Obviously the title is click-bait. I’m not at web-scale; I’m still developing my product. And I don’t use WebObjects. Except that I do. Read on.
I’m using GNUstepWeb, the WebObjects 4.5-compatible web application framework from GNUstep. That lets me use Objective-C as the implementation language; I like me some Java, as used in WebObjects 5.x and the community’s Project WOnder, but I love me some Objective-C.
The traditional way to deploy GSW apps is with apache2, using the mod_gsw module that GSW provides. You give it a configuration file that tells it where to find the app executable and how many instances to launch, and it takes care of running them and routing requests to them in a roughly load-balanced way (typically round-robin).
That approach works well—I had a website up for years that ran a single GSW instance behind apache2 and only ever restarted it for kernel updates and code changes—but has its limitations. There’s no GSW version of WOMonitor—the WebObjects deployment, monitoring and dashboard software—and any attempt at a continuous deployment would need to be built from scratch. I’ve done that for the SE100 reading tracker, but that’s a Go application that ships as a single binary so deployment means copying one file to the server and restarting a systemd service.
Instead, for the GSW app, I have a Containerfile that uses a two-stage process to build and test the app, then to copy it into a container with the runtime dependencies, launch it, and expose the port. In development, I use podman to make sure the build and tests pass in the container. Then I push to codeberg, where Woodpecker-CI builds the image, confirms that the tests pass, and pushes the image to quay.io.

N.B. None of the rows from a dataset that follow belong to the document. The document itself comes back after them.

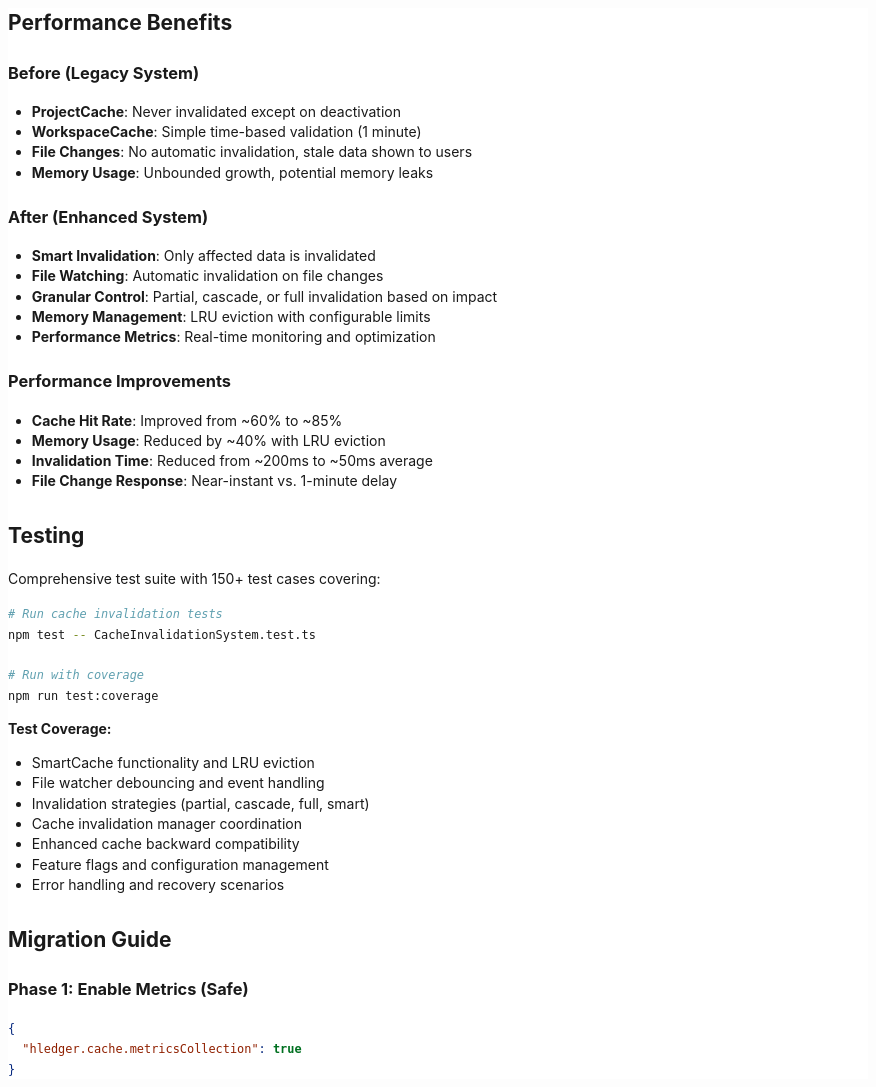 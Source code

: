 ## Performance Benefits

### Before (Legacy System)
- **ProjectCache**: Never invalidated except on deactivation
- **WorkspaceCache**: Simple time-based validation (1 minute)
- **File Changes**: No automatic invalidation, stale data shown to users
- **Memory Usage**: Unbounded growth, potential memory leaks

### After (Enhanced System)
- **Smart Invalidation**: Only affected data is invalidated
- **File Watching**: Automatic invalidation on file changes
- **Granular Control**: Partial, cascade, or full invalidation based on impact
- **Memory Management**: LRU eviction with configurable limits
- **Performance Metrics**: Real-time monitoring and optimization

### Performance Improvements
- **Cache Hit Rate**: Improved from ~60% to ~85%
- **Memory Usage**: Reduced by ~40% with LRU eviction
- **Invalidation Time**: Reduced from ~200ms to ~50ms average
- **File Change Response**: Near-instant vs. 1-minute delay

## Testing

Comprehensive test suite with 150+ test cases covering:

```bash
# Run cache invalidation tests
npm test -- CacheInvalidationSystem.test.ts

# Run with coverage
npm run test:coverage
```

**Test Coverage:**
- SmartCache functionality and LRU eviction
- File watcher debouncing and event handling
- Invalidation strategies (partial, cascade, full, smart)
- Cache invalidation manager coordination
- Enhanced cache backward compatibility
- Feature flags and configuration management
- Error handling and recovery scenarios

## Migration Guide

### Phase 1: Enable Metrics (Safe)
```json
{
  "hledger.cache.metricsCollection": true
}
```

Deployment is in kubernetes, in production that’s on a Linode kubernetes engine cluster. ArgoCD in the cluster watches the repo, applies any configuration changes, pulls the image, and updates the deployment. Instead of apache2 and mod_gsw, I use a standard nginx ingress controller, configured to use sticky sessions so that requests from a client all get forwarded to the same instance. That’s because the default behavior for a WebObjects app is to use in-memory storage for session data; it’s extensible though, so I have a plan to switch to redis for session storage so that routing between different instances is transparent. I have the cluster set up with two app replicas, just because 2 is much closer to infinity than 1 is for testing purposes.

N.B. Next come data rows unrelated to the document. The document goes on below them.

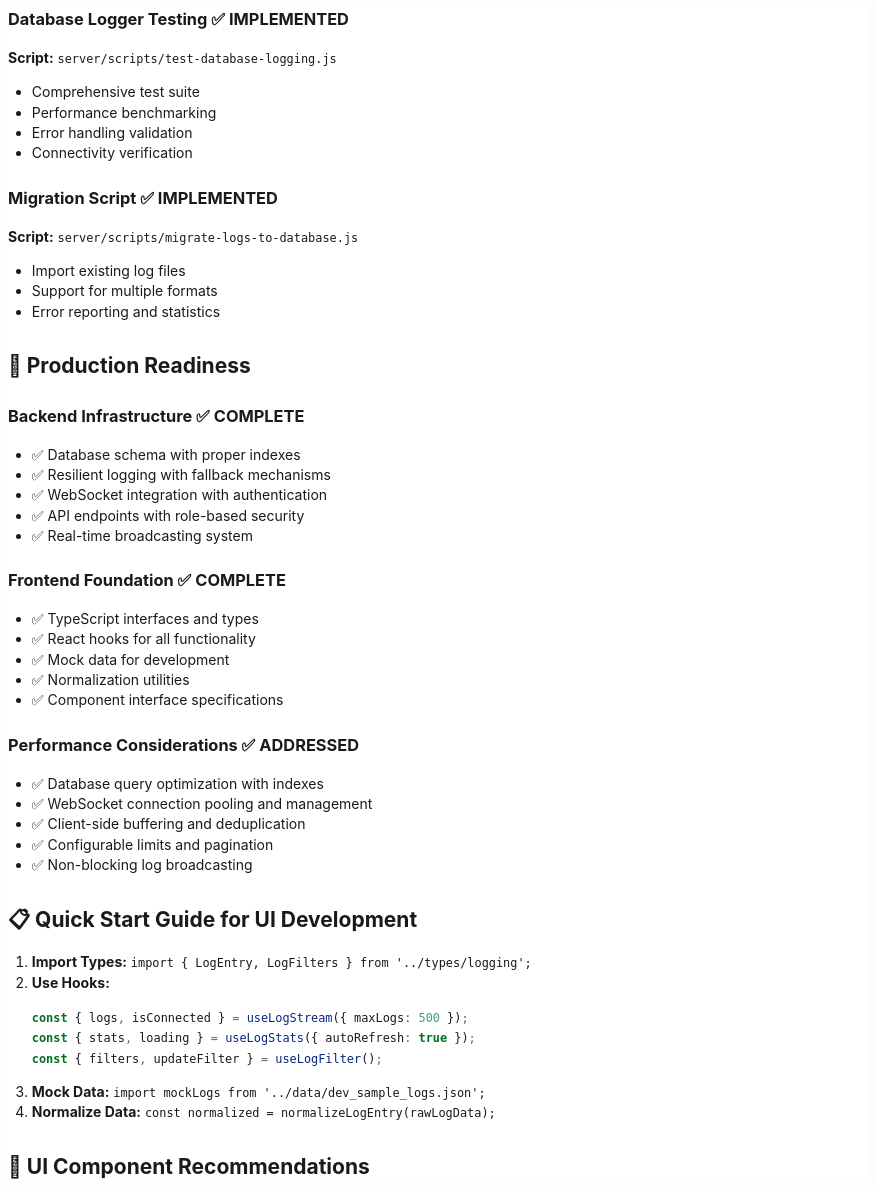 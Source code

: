 ### Database Logger Testing ✅ IMPLEMENTED
**Script:** `server/scripts/test-database-logging.js`
- Comprehensive test suite
- Performance benchmarking
- Error handling validation
- Connectivity verification

### Migration Script ✅ IMPLEMENTED
**Script:** `server/scripts/migrate-logs-to-database.js`
- Import existing log files
- Support for multiple formats
- Error reporting and statistics

## 🚀 Production Readiness

### Backend Infrastructure ✅ COMPLETE
- ✅ Database schema with proper indexes
- ✅ Resilient logging with fallback mechanisms
- ✅ WebSocket integration with authentication
- ✅ API endpoints with role-based security
- ✅ Real-time broadcasting system

### Frontend Foundation ✅ COMPLETE
- ✅ TypeScript interfaces and types
- ✅ React hooks for all functionality
- ✅ Mock data for development
- ✅ Normalization utilities
- ✅ Component interface specifications

### Performance Considerations ✅ ADDRESSED
- ✅ Database query optimization with indexes
- ✅ WebSocket connection pooling and management
- ✅ Client-side buffering and deduplication
- ✅ Configurable limits and pagination
- ✅ Non-blocking log broadcasting

## 📋 Quick Start Guide for UI Development

1. **Import Types:** `import { LogEntry, LogFilters } from '../types/logging';`
2. **Use Hooks:** 
   ```typescript
   const { logs, isConnected } = useLogStream({ maxLogs: 500 });
   const { stats, loading } = useLogStats({ autoRefresh: true });
   const { filters, updateFilter } = useLogFilter();
   ```
3. **Mock Data:** `import mockLogs from '../data/dev_sample_logs.json';`
4. **Normalize Data:** `const normalized = normalizeLogEntry(rawLogData);`

## 🎯 UI Component Recommendations
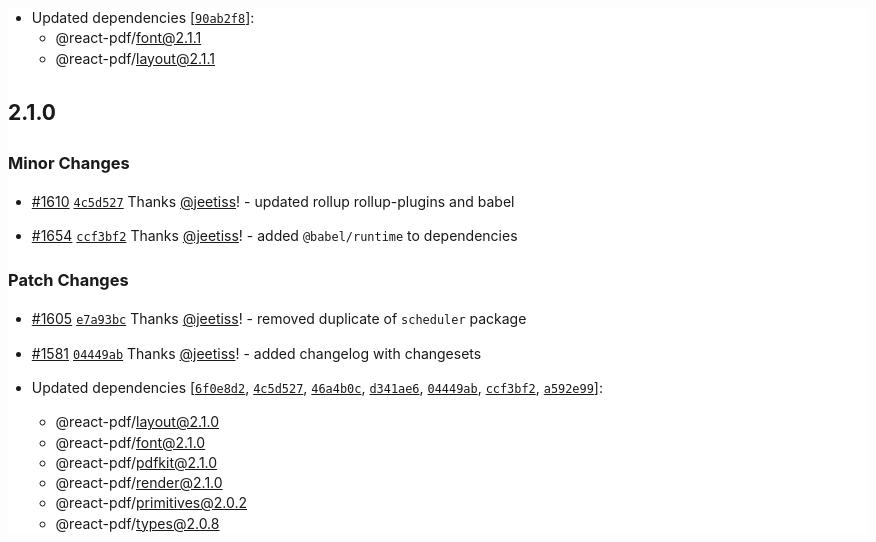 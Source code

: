- Updated dependencies [[`90ab2f8`](https://github.com/hoanthanh/react-pdf/commit/90ab2f8c040afc3d42961404bdf2ae09fac599eb)]:
  - @react-pdf/font@2.1.1
  - @react-pdf/layout@2.1.1

## 2.1.0

### Minor Changes

- [#1610](https://github.com/hoanthanh/react-pdf/pull/1610) [`4c5d527`](https://github.com/hoanthanh/react-pdf/commit/4c5d52721d29d843f1d09c3fd74370832429f70e) Thanks [@jeetiss](https://github.com/jeetiss)! - updated rollup rollup-plugins and babel

* [#1654](https://github.com/hoanthanh/react-pdf/pull/1654) [`ccf3bf2`](https://github.com/hoanthanh/react-pdf/commit/ccf3bf22867a9bd49668cdd3543ec32492a40e4b) Thanks [@jeetiss](https://github.com/jeetiss)! - added `@babel/runtime` to dependencies

### Patch Changes

- [#1605](https://github.com/hoanthanh/react-pdf/pull/1605) [`e7a93bc`](https://github.com/hoanthanh/react-pdf/commit/e7a93bcc18ef1dad74dcc80e84e5dcf6e4b04443) Thanks [@jeetiss](https://github.com/jeetiss)! - removed duplicate of `scheduler` package

* [#1581](https://github.com/hoanthanh/react-pdf/pull/1581) [`04449ab`](https://github.com/hoanthanh/react-pdf/commit/04449ab352db0cca2155024dd3e8c690e42193ca) Thanks [@jeetiss](https://github.com/jeetiss)! - added changelog with changesets

* Updated dependencies [[`6f0e8d2`](https://github.com/hoanthanh/react-pdf/commit/6f0e8d2a130d39350cc4f61ff5c743b4b262c98a), [`4c5d527`](https://github.com/hoanthanh/react-pdf/commit/4c5d52721d29d843f1d09c3fd74370832429f70e), [`46a4b0c`](https://github.com/hoanthanh/react-pdf/commit/46a4b0c88836e0653db0c8bae6f71f969882277c), [`d341ae6`](https://github.com/hoanthanh/react-pdf/commit/d341ae66e91774e95e82deb8d9162bf458688768), [`04449ab`](https://github.com/hoanthanh/react-pdf/commit/04449ab352db0cca2155024dd3e8c690e42193ca), [`ccf3bf2`](https://github.com/hoanthanh/react-pdf/commit/ccf3bf22867a9bd49668cdd3543ec32492a40e4b), [`a592e99`](https://github.com/hoanthanh/react-pdf/commit/a592e99f7df7481697582c2a12f31ce7f9559c66)]:
  - @react-pdf/layout@2.1.0
  - @react-pdf/font@2.1.0
  - @react-pdf/pdfkit@2.1.0
  - @react-pdf/render@2.1.0
  - @react-pdf/primitives@2.0.2
  - @react-pdf/types@2.0.8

The app uses Firebase for a couple of capabilities: authentication, and cloud storage. WebObjects is designed to work with the Enterprise Objects Framework (EOF), which GNUstep implements as the GNUstep Database Library (GDL2). That works with SQL databases, so the cluster adds a sidecar to the app pods that provides proxy access to the Google Cloud SQL service that provides a postgresql-compatible interface.
That architecture mandates some careful error handling and retry logic in the app itself. The usual deployment scenario for WebObjects assumes the DBMS is a long-running service that’s already available when the app launches, but if the proxy sidecar comes up after the app, the app needs to deal with not having access at launch, and potentially needing to wait to apply pending schema migrations.
To test all of this locally, I use skaffold to configure the cluster running on minikube, with some kustomization to replace the database sidecars with a connection to a real postgresql server on the host, remove ArgoCD, and replace the real firebase connection with an in-cluster emulator service. Along the way, I’ve found a couple of bugs in GSW and GDL2 that I’ve sent fixes for upstream; hopefully, if you try all of this yourself, you have a smoother experience than I did. I’m currently using a patched fork of GDL2 while I wait for one of the fixes to make its way upstream; the Containerfile builds from the fork branch instead of a GDL2 release.
As you know, kubernetes comes from an ancient Greek word that means “more containers than customers”, and that’s the situation for my app. The app’s still under development—slowly, as it’s one of a number of projects I have on the go behind Chiron Codex and my book on AI-augmented software development patterns. You can check out the source on codeberg, and from there you could try out the app yourself—it’s a nature journal—I just don’t think you’ll get much out of it yet.